Saved data entries

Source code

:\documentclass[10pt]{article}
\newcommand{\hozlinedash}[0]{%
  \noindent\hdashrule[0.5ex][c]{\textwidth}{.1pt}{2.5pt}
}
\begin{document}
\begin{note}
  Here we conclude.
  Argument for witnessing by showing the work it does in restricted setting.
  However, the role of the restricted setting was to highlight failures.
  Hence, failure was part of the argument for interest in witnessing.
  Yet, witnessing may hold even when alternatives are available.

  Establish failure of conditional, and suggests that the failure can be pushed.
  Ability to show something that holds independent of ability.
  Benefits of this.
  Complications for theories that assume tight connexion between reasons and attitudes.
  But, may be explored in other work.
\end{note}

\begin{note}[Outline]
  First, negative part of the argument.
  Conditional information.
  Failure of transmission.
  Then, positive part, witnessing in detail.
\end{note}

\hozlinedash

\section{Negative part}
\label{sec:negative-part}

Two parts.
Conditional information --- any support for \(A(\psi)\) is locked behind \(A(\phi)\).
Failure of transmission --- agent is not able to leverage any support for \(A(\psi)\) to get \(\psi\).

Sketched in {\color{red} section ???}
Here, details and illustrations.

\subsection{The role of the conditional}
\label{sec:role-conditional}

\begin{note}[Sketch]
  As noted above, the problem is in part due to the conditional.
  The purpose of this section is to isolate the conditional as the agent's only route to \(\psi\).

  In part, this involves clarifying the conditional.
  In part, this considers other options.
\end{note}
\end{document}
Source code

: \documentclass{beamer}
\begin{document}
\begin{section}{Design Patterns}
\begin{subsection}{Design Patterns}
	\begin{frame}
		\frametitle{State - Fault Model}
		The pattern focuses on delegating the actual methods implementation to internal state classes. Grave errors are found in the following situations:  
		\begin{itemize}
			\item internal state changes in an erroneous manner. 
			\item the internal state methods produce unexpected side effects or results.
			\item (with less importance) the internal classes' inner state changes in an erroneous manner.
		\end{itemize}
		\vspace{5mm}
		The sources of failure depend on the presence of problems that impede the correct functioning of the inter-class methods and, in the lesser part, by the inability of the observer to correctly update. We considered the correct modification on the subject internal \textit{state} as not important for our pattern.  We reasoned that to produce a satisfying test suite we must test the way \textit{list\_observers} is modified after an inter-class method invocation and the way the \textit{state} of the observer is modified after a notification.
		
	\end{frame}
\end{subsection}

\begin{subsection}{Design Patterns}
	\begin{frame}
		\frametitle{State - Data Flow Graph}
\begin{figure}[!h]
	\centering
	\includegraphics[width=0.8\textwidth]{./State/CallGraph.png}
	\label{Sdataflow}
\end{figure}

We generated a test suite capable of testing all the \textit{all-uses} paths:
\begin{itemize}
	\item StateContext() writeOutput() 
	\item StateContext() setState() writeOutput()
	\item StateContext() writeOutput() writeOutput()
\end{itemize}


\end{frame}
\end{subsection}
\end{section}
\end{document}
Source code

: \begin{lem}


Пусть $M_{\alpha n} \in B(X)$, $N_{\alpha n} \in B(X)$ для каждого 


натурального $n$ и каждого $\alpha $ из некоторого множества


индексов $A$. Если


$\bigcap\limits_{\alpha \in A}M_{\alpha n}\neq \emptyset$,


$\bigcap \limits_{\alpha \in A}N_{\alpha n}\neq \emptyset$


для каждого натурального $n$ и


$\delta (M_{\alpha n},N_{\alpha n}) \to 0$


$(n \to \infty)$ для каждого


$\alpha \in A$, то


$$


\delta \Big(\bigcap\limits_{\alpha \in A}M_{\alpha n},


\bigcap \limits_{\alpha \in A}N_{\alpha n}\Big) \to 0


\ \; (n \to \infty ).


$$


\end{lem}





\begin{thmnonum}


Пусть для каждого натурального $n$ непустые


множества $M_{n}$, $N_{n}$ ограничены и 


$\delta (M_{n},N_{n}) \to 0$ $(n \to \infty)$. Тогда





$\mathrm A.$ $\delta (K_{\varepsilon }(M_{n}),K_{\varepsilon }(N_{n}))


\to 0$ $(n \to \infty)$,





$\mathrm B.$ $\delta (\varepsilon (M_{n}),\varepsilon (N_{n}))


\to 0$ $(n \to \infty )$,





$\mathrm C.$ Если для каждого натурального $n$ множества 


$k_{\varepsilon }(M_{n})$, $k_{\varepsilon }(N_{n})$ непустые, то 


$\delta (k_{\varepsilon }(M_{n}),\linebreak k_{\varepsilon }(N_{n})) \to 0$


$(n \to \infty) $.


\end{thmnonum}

**Task directions**
Using the entries above, return each line in which the word "erroneous" occurs.

**Output below**
			\item internal state changes in an erroneous manner. 
			\item (with less importance) the internal classes' inner state changes in an erroneous manner.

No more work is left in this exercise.